06.01.2021

Offenbacher Rabbiner lobt Zivilcourage von Nachbarn

Offenbach

Zum wiederholten Male ist der Rabbiner der jüdischen Gemeinde Offenbach, Mendel Gurewitz, Opfer einer antisemitischen Attacke geworden. Doch statt über den neuerlichen Angriff verbittert zu sein, ist der Geistliche voll des Lobes für die Zivilcourage seiner Mitmenschen.
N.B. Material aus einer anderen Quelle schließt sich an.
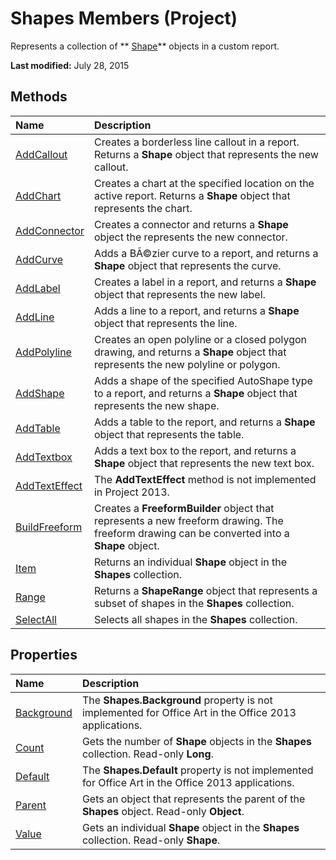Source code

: 
# Shapes Members (Project)
Represents a collection of  ** [Shape](d2b32bcd-5595-a4a7-9772-feb25fd0103a.md)** objects in a custom report.

 **Last modified:** July 28, 2015


## Methods



|**Name**|**Description**|
|:-----|:-----|
| [AddCallout](6c183677-d869-f493-7226-14cca4329aae.md)|Creates a borderless line callout in a report. Returns a  **Shape** object that represents the new callout.|
| [AddChart](d404a9de-c1aa-c2a0-bf85-dc1f1735cf3c.md)|Creates a chart at the specified location on the active report. Returns a  **Shape** object that represents the chart.|
| [AddConnector](bfd75cf3-f70b-8d19-bf28-94e2f4b227dd.md)|Creates a connector and returns a  **Shape** object the represents the new connector.|
| [AddCurve](16ea0f55-268a-b224-cc94-3d7e74de6265.md)|Adds a BÃ©zier curve to a report, and returns a  **Shape** object that represents the curve.|
| [AddLabel](3fd21dbc-51b7-0e22-8c8a-359b1717932f.md)|Creates a label in a report, and returns a  **Shape** object that represents the new label.|
| [AddLine](697a5972-4b24-8e77-b42f-b064019906fa.md)|Adds a line to a report, and returns a  **Shape** object that represents the line.|
| [AddPolyline](c61cbaf3-b687-b137-e4a2-8f9061dfc0f0.md)|Creates an open polyline or a closed polygon drawing, and returns a  **Shape** object that represents the new polyline or polygon.|
| [AddShape](58af0a51-a455-5c9a-1cae-e56dc67a08a5.md)|Adds a shape of the specified AutoShape type to a report, and returns a  **Shape** object that represents the new shape.|
| [AddTable](d4f9942b-ebd5-20e6-c8d4-f7107d1e1eab.md)|Adds a table to the report, and returns a  **Shape** object that represents the table.|
| [AddTextbox](ee8c619f-8b35-6f94-e680-86dbeedd6d19.md)|Adds a text box to the report, and returns a  **Shape** object that represents the new text box.|
| [AddTextEffect](5510367c-7f8d-3266-642f-61f3d45a18cf.md)|The  **AddTextEffect** method is not implemented in Project 2013.|
| [BuildFreeform](257f76e3-3b37-5b58-cb78-f6fcebe1ca29.md)|Creates a  **FreeformBuilder** object that represents a new freeform drawing. The freeform drawing can be converted into a **Shape** object.|
| [Item](43fba4f4-f3d3-20a0-2c77-15e31dcdcbf5.md)|Returns an individual  **Shape** object in the **Shapes** collection.|
| [Range](984326ae-f567-18b8-562a-fcb2160b0dad.md)|Returns a  **ShapeRange** object that represents a subset of shapes in the **Shapes** collection.|
| [SelectAll](f85eb8ea-770f-ba13-b7d4-794d162bd598.md)|Selects all shapes in the  **Shapes** collection.|

## Properties



|**Name**|**Description**|
|:-----|:-----|
| [Background](9199c72e-d692-6a9c-2ff2-06fe9e445bef.md)|The  **Shapes.Background** property is not implemented for Office Art in the Office 2013 applications.|
| [Count](c198cf75-b554-5815-4b77-d2a54d60f5e6.md)|Gets the number of  **Shape** objects in the **Shapes** collection. Read-only **Long**.|
| [Default](46895c7b-6cb1-0286-1e9d-8cc658ea6441.md)|The  **Shapes.Default** property is not implemented for Office Art in the Office 2013 applications.|
| [Parent](ca0ec6c1-657d-517b-eebe-6a5b20bbe21f.md)|Gets an object that represents the parent of the  **Shapes** object. Read-only **Object**.|
| [Value](f10fef14-baee-ddd3-fb39-81fef0bc132d.md)|Gets an individual  **Shape** object in the **Shapes** collection. Read-only **Shape**.|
Es gibt Meldungen, die sich in mehr oder minder regelmäßigen Abständen wiederholen, ohne dass man sich daran gewöhnen kann. "Ein Mann soll in der Offenbacher Innenstadt einen Rabbi antisemitisch beleidigt haben", schreibt die Nachrichtenagentur dpa am Montag. Beileibe nicht der erste Vorfall dieser Art in Offenbach. Das Opfer: der Gemeinderabbiner Menachem Mendel Gurewitz - mal wieder.

Leicht als orthodoxer Jude zu erkennen

Was war passiert? Nach Schilderung der Polizei war der Rabbiner am Abend des 1. Januar gegen 18.15 Uhr in Begleitung seiner Kinder auf dem Nachhauseweg, als ein Mann ihm antisemitische Beleidigungen entgegenschrie. Gurewitz gehört der Gruppierung Chabad Lubawitsch an und ist schon allein durch seine Kleidung als orthodoxer Jude zu erkennen. Zeugen benachrichtigten die Polizei, die den 46 Jahre alten Tatverdächtigen kurz darauf festnehmen konnte.
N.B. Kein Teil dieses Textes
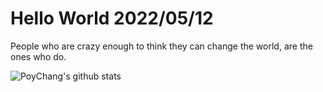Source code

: # Hello World 2022/05/12

People who are crazy enough to think they can change the world, are the ones who do.

![PoyChang's github stats](https://github-readme-stats.vercel.app/api?username=poychang&show_icons=true&theme=dracula)
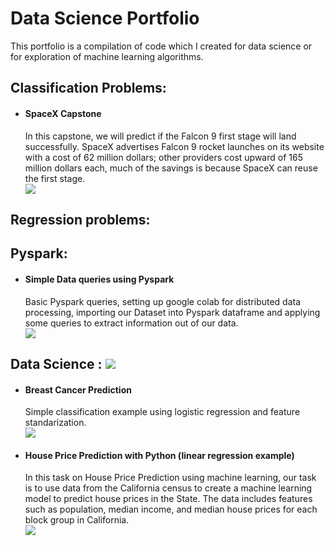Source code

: # Data Science Portfolio

This portfolio is a compilation of code which I created for data science or for exploration of machine learning algorithms.

## Classification Problems:
* ####  SpaceX Capstone <br>
    In this capstone, we will predict if the Falcon 9 first stage will land successfully. SpaceX advertises Falcon 9 rocket launches on its website with a cost of 62 million dollars; other providers cost upward of 165 million dollars each, much of the savings is because SpaceX can reuse the first stage.<br>
[![](https://badgen.net/badge/icon/github?icon=github&label)](https://github.com/VM-137/SpaceX-Capstone)
 
## Regression problems:
 


## Pyspark:
* #### Simple Data queries using Pyspark<br>
    Basic Pyspark queries, setting up google colab for distributed data processing, importing our Dataset into Pyspark dataframe and applying some queries to extract information out of our data.
    <br>
[![](https://badgen.net/badge/icon/github?icon=github&label)](https://github.com/VM-137/Data-Analysis-using-Pyspark)
 
 
 
## Data Science : [![](https://badgen.net/badge/101/examples/black)]()
* ####  Breast Cancer Prediction 
    Simple classification example using logistic regression and feature standarization.<br>
[![](https://badgen.net/badge/icon/github?icon=github&label)](https://github.com/VM-137/classification-101_breast_cancer_prediction)
* #### House Price Prediction with Python (linear regression example)<br>
    In this task on House Price Prediction using machine learning, our task is to use data from the California census to create a machine learning model to predict house prices in the State. The data includes features such as population, median income, and median house prices for each block group in California. <br>
[![](https://badgen.net/badge/icon/github?icon=github&label)](https://github.com/VM-137/House-Price-Prediction-with-Python-simple-regression-example-)
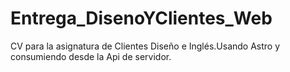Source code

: # Entrega_DisenoYClientes_Web
CV para la asignatura de Clientes Diseño e Inglés.Usando Astro y consumiendo desde la Api de servidor.
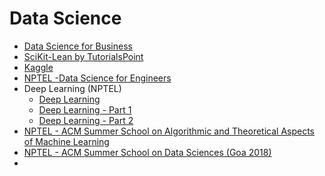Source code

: 
# Data Science

* [Data Science for Business](https://www.amazon.com/Data-Science-Business-Data-Analytic-Thinking/dp/1449361323/)
* [SciKit-Lean by TutorialsPoint](https://www.tutorialspoint.com/scikit_learn/index.htm)
* [Kaggle](https://www.kaggle.com/)
* [NPTEL -Data Science for Engineers](https://nptel.ac.in/courses/106/106/106106179/)
* Deep Learning (NPTEL)
  * [Deep Learning](https://nptel.ac.in/courses/106/105/106105215/)
  * [Deep Learning - Part 1](https://nptel.ac.in/courses/106/106/106106184/)
  * [Deep Learning - Part 2](https://nptel.ac.in/courses/106/106/106106201/)
* [NPTEL - ACM Summer School on Algorithmic and Theoretical Aspects of Machine Learning](https://nptel.ac.in/courses/128/106/128106011/)
* [NPTEL - ACM Summer School on Data Sciences (Goa 2018)](https://nptel.ac.in/courses/128/106/128106002/)
*

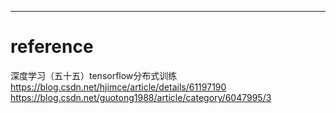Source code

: 


---

# reference
深度学习（五十五）tensorflow分布式训练  
<https://blog.csdn.net/hjimce/article/details/61197190>  
<https://blog.csdn.net/guotong1988/article/category/6047995/3>  
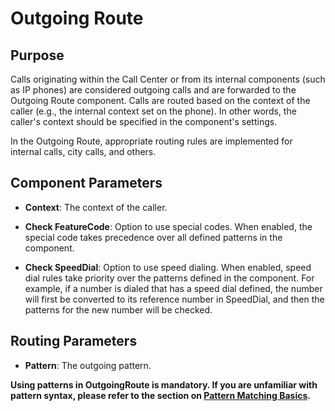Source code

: # Outgoing Route

## Purpose

Calls originating within the Call Center or from its internal components (such as IP phones) are considered outgoing calls and are forwarded to the Outgoing Route component. Calls are routed based on the context of the caller (e.g., the internal context set on the phone). In other words, the caller's context should be specified in the component's settings.

In the Outgoing Route, appropriate routing rules are implemented for internal calls, city calls, and others.

## Component Parameters

- **Context**: The context of the caller.

- **Check FeatureCode**: Option to use special codes. When enabled, the special code takes precedence over all defined patterns in the component.

- **Check SpeedDial**: Option to use speed dialing. When enabled, speed dial rules take priority over the patterns defined in the component. For example, if a number is dialed that has a speed dial defined, the number will first be converted to its reference number in SpeedDial, and then the patterns for the new number will be checked.

## Routing Parameters

- **Pattern**: The outgoing pattern.

**Using patterns in OutgoingRoute is mandatory. If you are unfamiliar with pattern syntax, please refer to the section on **[Pattern Matching Basics](/pbx/advance-settings/matchpattern)**.**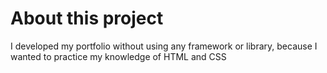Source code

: # About this project
I developed my portfolio without using any framework or library, because I wanted to practice my knowledge of HTML and CSS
Ein allzu vertrautes Muster. Bereits mehrfach war der Offenbacher Gemeinderabbiner Ziel antisemitischer Attacken. Für bundesweite Schlagzeilen sorgte 2013 ein Vorfall in einem Einkaufszentrum, bei dem Gurewitz von einer Gruppe Jugendlicher mit teils arabischem Hintergrund beschimpft und körperlich angegangen wurde. Sicherheitsmitarbeiter griffen zwar ein, allerdings nicht, um dem Rabbiner zu helfen. Stattdessen forderten sie ihn auf, Fotos, die er von den Angreifern gemacht hatte, zu löschen. Zwar entschuldigten sich die Jugendlichen später für ihr Verhalten, doch einer der Täter war 2018 erneut an einer verbalen Attacke auf den Rabbiner beteiligt.

Es wäre also nur zu verständlich, wenn Gurewitz mit Verbitterung auf die neuerliche Attacke reagieren würde. Stattdessen aber ist der Geistliche voll des Lobes für seine Nachbarn und seine Stadt.

Nachbarn griffen ein

Mit "Stolzer Offenbacher und stolz auf meine Nachbarn", hat Gurewitz seinen Facebook-Post überschrieben, in dem er den Vorfall und die Reaktion darauf schildert. Er und seine Familie seien gerade aus der Synagoge gekommen, als sehr laute und heftige Schreie und Verwünschungen eines Passanten auf sie eingeprasselt seien. "Die Art Hass ist schockierend, wo immer und wann immer sie in Erscheinung tritt. Doch in Deutschland im Jahr 2021 ist sie besonders traumatisierend", schreibt Gurewitz.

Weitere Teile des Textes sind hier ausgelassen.